— Dataset records —
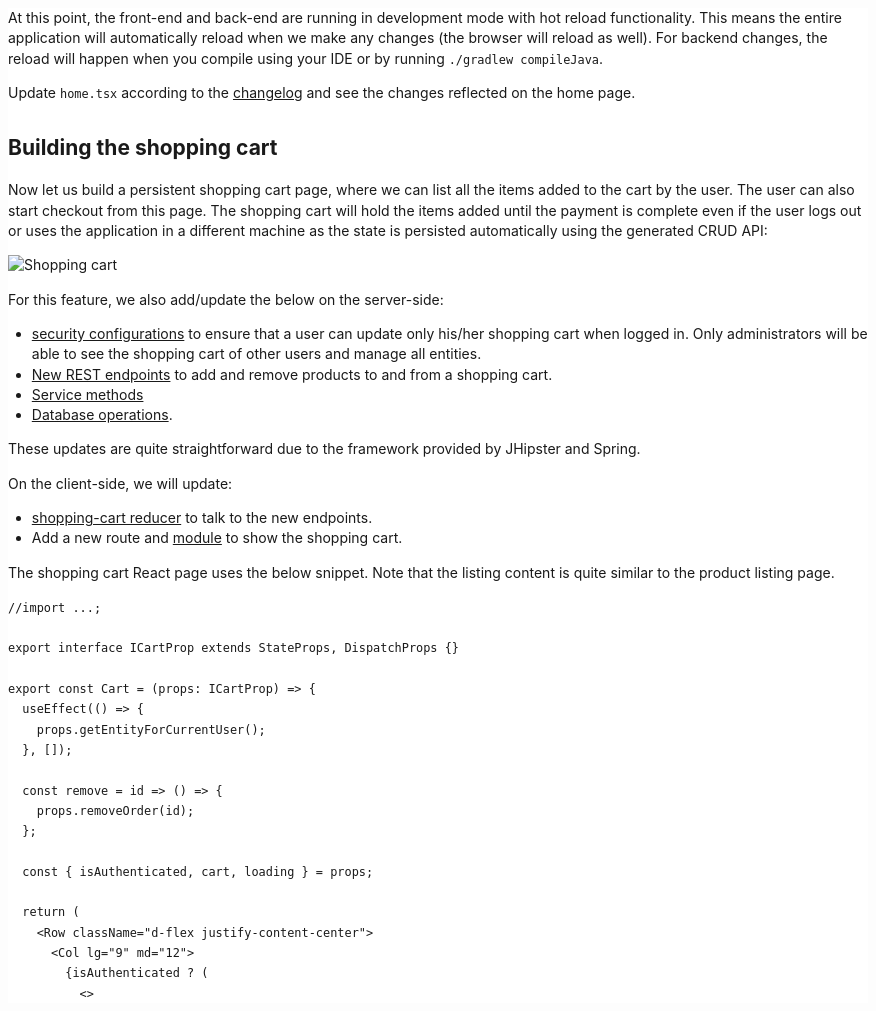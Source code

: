 At this point, the front-end and back-end are running in development mode with hot reload functionality. This means the entire application will automatically reload when we make any changes (the browser will reload as well). For backend changes, the reload will happen when you compile using your IDE or by running `./gradlew compileJava`.

Update `home.tsx` according to the [changelog](https://github.com/adyen-examples/adyen-java-react-ecommerce-example/commit/8bef6c1737a2fdc4feaedd0751f5dd0b5044f536) and see the changes reflected on the home page.

## Building the shopping cart

Now let us build a persistent shopping cart page, where we can list all the items added to the cart by the user. The user can also start checkout from this page. The shopping cart will hold the items added until the payment is complete even if the user logs out or uses the application in a different machine as the state is persisted automatically using the generated CRUD API:

![Shopping cart](https://i.imgur.com/vLcJ7Ly.png)

For this feature, we also add/update the below on the server-side:

- [security configurations](https://github.com/adyen-examples/adyen-java-react-ecommerce-example/commit/b23f455e8105e32a2154ca9ee9544231355cf57c#diff-ff9a3a62938424f5f25aa23632e0130b) to ensure that a user can update only his/her shopping cart when logged in. Only administrators will be able to see the shopping cart of other users and manage all entities.
- [New REST endpoints](https://github.com/adyen-examples/adyen-java-react-ecommerce-example/commit/b23f455e8105e32a2154ca9ee9544231355cf57c#diff-d193fb13f737cee08eebe3d91ad724ef) to add and remove products to and from a shopping cart.
- [Service methods](https://github.com/adyen-examples/adyen-java-react-ecommerce-example/commit/b23f455e8105e32a2154ca9ee9544231355cf57c#diff-5ba862ad08c22a3dbadff2c8aaf7ee31)
- [Database operations](https://github.com/adyen-examples/adyen-java-react-ecommerce-example/commit/b23f455e8105e32a2154ca9ee9544231355cf57c#diff-67890efa54cdc134785c6d61ae09dec5).

These updates are quite straightforward due to the framework provided by JHipster and Spring.

On the client-side, we will update:

- [shopping-cart reducer](https://github.com/adyen-examples/adyen-java-react-ecommerce-example/commit/b23f455e8105e32a2154ca9ee9544231355cf57c#diff-a3e50072c5d00cf79e3b620f3c5103c0) to talk to the new endpoints.
- Add a new route and [module](https://github.com/adyen-examples/adyen-java-react-ecommerce-example/commit/b23f455e8105e32a2154ca9ee9544231355cf57c#diff-ea8adcc088ab63d7cf36005231489d6e) to show the shopping cart.

The shopping cart React page uses the below snippet. Note that the listing content is quite similar to the product listing page.

```tsx
//import ...;

export interface ICartProp extends StateProps, DispatchProps {}

export const Cart = (props: ICartProp) => {
  useEffect(() => {
    props.getEntityForCurrentUser();
  }, []);

  const remove = id => () => {
    props.removeOrder(id);
  };

  const { isAuthenticated, cart, loading } = props;

  return (
    <Row className="d-flex justify-content-center">
      <Col lg="9" md="12">
        {isAuthenticated ? (
          <>
```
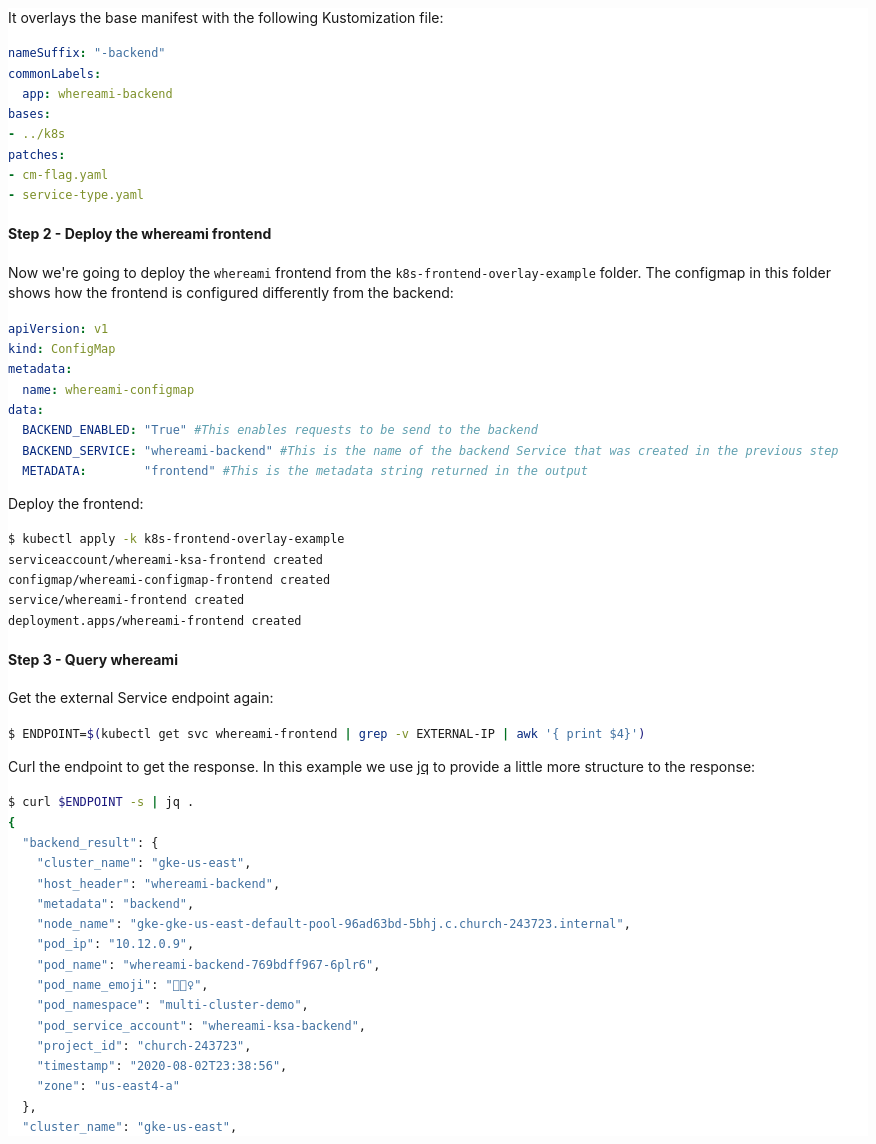 It overlays the base manifest with the following Kustomization file:

```yaml
nameSuffix: "-backend"
commonLabels:
  app: whereami-backend
bases:
- ../k8s
patches:
- cm-flag.yaml
- service-type.yaml
```

#### Step 2 - Deploy the whereami frontend

Now we're going to deploy the `whereami` frontend from the `k8s-frontend-overlay-example` folder. The configmap in this folder shows how the frontend is configured differently from the backend:

```yaml
apiVersion: v1
kind: ConfigMap
metadata:
  name: whereami-configmap
data:
  BACKEND_ENABLED: "True" #This enables requests to be send to the backend
  BACKEND_SERVICE: "whereami-backend" #This is the name of the backend Service that was created in the previous step
  METADATA:        "frontend" #This is the metadata string returned in the output
```

Deploy the frontend:

```bash
$ kubectl apply -k k8s-frontend-overlay-example
serviceaccount/whereami-ksa-frontend created
configmap/whereami-configmap-frontend created
service/whereami-frontend created
deployment.apps/whereami-frontend created
```

#### Step 3 - Query whereami

Get the external Service endpoint again:

```bash
$ ENDPOINT=$(kubectl get svc whereami-frontend | grep -v EXTERNAL-IP | awk '{ print $4}')
```

Curl the endpoint to get the response. In this example we use [jq](https://stedolan.github.io/jq/) to provide a little more structure to the response:

```bash
$ curl $ENDPOINT -s | jq .
{
  "backend_result": {
    "cluster_name": "gke-us-east",
    "host_header": "whereami-backend",
    "metadata": "backend",
    "node_name": "gke-gke-us-east-default-pool-96ad63bd-5bhj.c.church-243723.internal",
    "pod_ip": "10.12.0.9",
    "pod_name": "whereami-backend-769bdff967-6plr6",
    "pod_name_emoji": "🤦🏾‍♀️",
    "pod_namespace": "multi-cluster-demo",
    "pod_service_account": "whereami-ksa-backend",
    "project_id": "church-243723",
    "timestamp": "2020-08-02T23:38:56",
    "zone": "us-east4-a"
  },
  "cluster_name": "gke-us-east",
```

— Aim of the exercise —
Please copy out every line of the preceding listing that carries "side".

— Answer to this exercise —
For this feature, we also add/update the below on the server-side:
On the client-side, we will update:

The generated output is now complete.